▶ _Records for the exercise_:
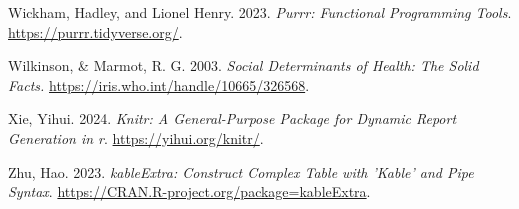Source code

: \documentclass[
  letterpaper,
  DIV=11,
  numbers=noendperiod]{scrartcl}
\newlength{\cslhangindent}
\newenvironment{CSLReferences}[2] %
 {\begin{list}{}{%
  \setlength{\itemindent}{0pt}
  \setlength{\leftmargin}{0pt}
  \setlength{\parsep}{0pt}
  \ifodd #1
   \setlength{\leftmargin}{\cslhangindent}
   \setlength{\itemindent}{-1\cslhangindent}
  \fi
  \setlength{\itemsep}{#2\baselineskip}}}
 {\end{list}}
\begin{document}
\begin{CSLReferences}{1}{0}
Wickham, Hadley, and Lionel Henry. 2023. \emph{Purrr: Functional
Programming Tools}. \url{https://purrr.tidyverse.org/}.

Wilkinson, \& Marmot, R. G. 2003. \emph{Social Determinants of Health:
The Solid Facts.} \url{https://iris.who.int/handle/10665/326568}.

Xie, Yihui. 2024. \emph{Knitr: A General-Purpose Package for Dynamic
Report Generation in r}. \url{https://yihui.org/knitr/}.

Zhu, Hao. 2023. \emph{kableExtra: Construct Complex Table with 'Kable'
and Pipe Syntax}. \url{https://CRAN.R-project.org/package=kableExtra}.

\end{CSLReferences}
\end{document}
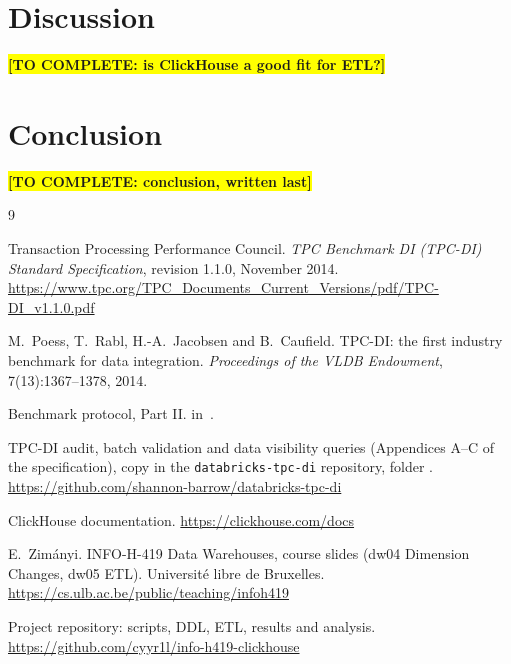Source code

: \documentclass[11pt,a4paper]{article}
\newcommand{\code}[1]{\texttt{#1}}           %
\newcommand{\todo}[1]{\colorbox{yellow}{\textbf{[TO COMPLETE: #1]}}}
\begin{document}
\section{Discussion}
\label{sec:discussion}

\todo{is ClickHouse a good fit for ETL?}

\section{Conclusion}
\label{sec:conclusion}

\todo{conclusion, written last}

\begin{thebibliography}{9}

Transaction Processing Performance Council.
\emph{TPC Benchmark DI (TPC-DI) Standard Specification}, revision 1.1.0, November 2014.
\url{https://www.tpc.org/TPC_Documents_Current_Versions/pdf/TPC-DI_v1.1.0.pdf}

M.~Poess, T.~Rabl, H.-A.~Jacobsen and B.~Caufield.
TPC-DI: the first industry benchmark for data integration.
\emph{Proceedings of the VLDB Endowment}, 7(13):1367--1378, 2014.

Benchmark protocol, Part II.  in~\cite{r7}.

TPC-DI audit, batch validation and data visibility queries (Appendices A--C of the
specification), copy in the \code{databricks-tpc-di} repository,
folder .
\url{https://github.com/shannon-barrow/databricks-tpc-di}

ClickHouse documentation. \url{https://clickhouse.com/docs}

E.~Zimányi. INFO-H-419 Data Warehouses, course slides (dw04 Dimension Changes,
dw05 ETL). Université libre de Bruxelles.
\url{https://cs.ulb.ac.be/public/teaching/infoh419}

Project repository: scripts, DDL, ETL, results and analysis.
\url{https://github.com/cyyr1l/info-h419-clickhouse}

\end{thebibliography}
\end{document}
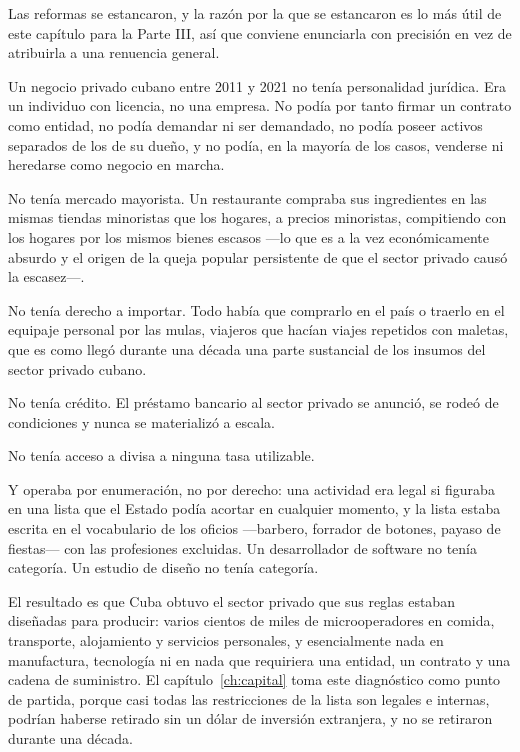 Las reformas se estancaron, y la razón por la que se estancaron es lo más útil de
este capítulo para la Parte III, así que conviene enunciarla con precisión en vez
de atribuirla a una renuencia general.

Un negocio privado cubano entre 2011 y 2021 no tenía personalidad jurídica. Era un
individuo con licencia, no una empresa. No podía por tanto firmar un contrato como
entidad, no podía demandar ni ser demandado, no podía poseer activos separados de
los de su dueño, y no podía, en la mayoría de los casos, venderse ni heredarse como
negocio en marcha.

No tenía mercado mayorista. Un restaurante compraba sus ingredientes en las mismas
tiendas minoristas que los hogares, a precios minoristas, compitiendo con los
hogares por los mismos bienes escasos ---lo que es a la vez económicamente absurdo
y el origen de la queja popular persistente de que el sector privado causó la
escasez---.

No tenía derecho a importar. Todo había que comprarlo en el país o traerlo en el
equipaje personal por las mulas, viajeros que hacían viajes repetidos con maletas,
que es como llegó durante una década una parte sustancial de los insumos del
sector privado cubano.

No tenía crédito. El préstamo bancario al sector privado se anunció, se rodeó de
condiciones y nunca se materializó a escala.

No tenía acceso a divisa a ninguna tasa utilizable.

Y operaba por enumeración, no por derecho: una actividad era legal si figuraba en
una lista que el Estado podía acortar en cualquier momento, y la lista estaba
escrita en el vocabulario de los oficios ---barbero, forrador de botones, payaso
de fiestas--- con las profesiones excluidas. Un desarrollador de software no tenía
categoría. Un estudio de diseño no tenía categoría.

El resultado es que Cuba obtuvo el sector privado que sus reglas estaban diseñadas
para producir: varios cientos de miles de microoperadores en comida, transporte,
alojamiento y servicios personales, y esencialmente nada en manufactura,
tecnología ni en nada que requiriera una entidad, un contrato y una cadena de
suministro. El capítulo~\ref{ch:capital} toma este diagnóstico como punto de
partida, porque casi todas las restricciones de la lista son legales e internas,
podrían haberse retirado sin un dólar de inversión extranjera, y no se retiraron
durante una década.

▶ _Problem to solve_:
Verbatim copy with pictures excluded: write out the records above in full.

▶ _Result_:
Source code

: \documentclass[
  letterpaper,
  DIV=11,
  numbers=noendperiod]{scrartcl}
\newlength{\cslhangindent}
\newenvironment{CSLReferences}[2] %
 {\begin{list}{}{%
  \setlength{\itemindent}{0pt}
  \setlength{\leftmargin}{0pt}
  \setlength{\parsep}{0pt}
  \ifodd #1
   \setlength{\leftmargin}{\cslhangindent}
   \setlength{\itemindent}{-1\cslhangindent}
  \fi
  \setlength{\itemsep}{#2\baselineskip}}}
 {\end{list}}
\begin{document}
\begin{CSLReferences}{1}{0}
Wickham, Hadley, and Lionel Henry. 2023. \emph{Purrr: Functional
Programming Tools}. \url{https://purrr.tidyverse.org/}.

Wilkinson, \& Marmot, R. G. 2003. \emph{Social Determinants of Health:
The Solid Facts.} \url{https://iris.who.int/handle/10665/326568}.

Xie, Yihui. 2024. \emph{Knitr: A General-Purpose Package for Dynamic
Report Generation in r}. \url{https://yihui.org/knitr/}.

Zhu, Hao. 2023. \emph{kableExtra: Construct Complex Table with 'Kable'
and Pipe Syntax}. \url{https://CRAN.R-project.org/package=kableExtra}.

\end{CSLReferences}
\end{document}
Source code

: \documentclass[11pt,a4paper]{article}
\newcommand{\code}[1]{\texttt{#1}}           %
\newcommand{\todo}[1]{\colorbox{yellow}{\textbf{[TO COMPLETE: #1]}}}
\begin{document}
\section{Discussion}
\label{sec:discussion}

\todo{is ClickHouse a good fit for ETL?}

\section{Conclusion}
\label{sec:conclusion}

\todo{conclusion, written last}

\begin{thebibliography}{9}

Transaction Processing Performance Council.
\emph{TPC Benchmark DI (TPC-DI) Standard Specification}, revision 1.1.0, November 2014.
\url{https://www.tpc.org/TPC_Documents_Current_Versions/pdf/TPC-DI_v1.1.0.pdf}

M.~Poess, T.~Rabl, H.-A.~Jacobsen and B.~Caufield.
TPC-DI: the first industry benchmark for data integration.
\emph{Proceedings of the VLDB Endowment}, 7(13):1367--1378, 2014.

Benchmark protocol, Part II.  in~\cite{r7}.

TPC-DI audit, batch validation and data visibility queries (Appendices A--C of the
specification), copy in the \code{databricks-tpc-di} repository,
folder .
\url{https://github.com/shannon-barrow/databricks-tpc-di}

ClickHouse documentation. \url{https://clickhouse.com/docs}

E.~Zimányi. INFO-H-419 Data Warehouses, course slides (dw04 Dimension Changes,
dw05 ETL). Université libre de Bruxelles.
\url{https://cs.ulb.ac.be/public/teaching/infoh419}

Project repository: scripts, DDL, ETL, results and analysis.
\url{https://github.com/cyyr1l/info-h419-clickhouse}

\end{thebibliography}
\end{document}
 Las reformas se estancaron, y la razón por la que se estancaron es lo más útil de
este capítulo para la Parte III, así que conviene enunciarla con precisión en vez
de atribuirla a una renuencia general.

Un negocio privado cubano entre 2011 y 2021 no tenía personalidad jurídica. Era un
individuo con licencia, no una empresa. No podía por tanto firmar un contrato como
entidad, no podía demandar ni ser demandado, no podía poseer activos separados de
los de su dueño, y no podía, en la mayoría de los casos, venderse ni heredarse como
negocio en marcha.

No tenía mercado mayorista. Un restaurante compraba sus ingredientes en las mismas
tiendas minoristas que los hogares, a precios minoristas, compitiendo con los
hogares por los mismos bienes escasos ---lo que es a la vez económicamente absurdo
y el origen de la queja popular persistente de que el sector privado causó la
escasez---.

No tenía derecho a importar. Todo había que comprarlo en el país o traerlo en el
equipaje personal por las mulas, viajeros que hacían viajes repetidos con maletas,
que es como llegó durante una década una parte sustancial de los insumos del
sector privado cubano.

No tenía crédito. El préstamo bancario al sector privado se anunció, se rodeó de
condiciones y nunca se materializó a escala.

No tenía acceso a divisa a ninguna tasa utilizable.

Y operaba por enumeración, no por derecho: una actividad era legal si figuraba en
una lista que el Estado podía acortar en cualquier momento, y la lista estaba
escrita en el vocabulario de los oficios ---barbero, forrador de botones, payaso
de fiestas--- con las profesiones excluidas. Un desarrollador de software no tenía
categoría. Un estudio de diseño no tenía categoría.

El resultado es que Cuba obtuvo el sector privado que sus reglas estaban diseñadas
para producir: varios cientos de miles de microoperadores en comida, transporte,
alojamiento y servicios personales, y esencialmente nada en manufactura,
tecnología ni en nada que requiriera una entidad, un contrato y una cadena de
suministro. El capítulo~\ref{ch:capital} toma este diagnóstico como punto de
partida, porque casi todas las restricciones de la lista son legales e internas,
podrían haberse retirado sin un dólar de inversión extranjera, y no se retiraron
durante una década.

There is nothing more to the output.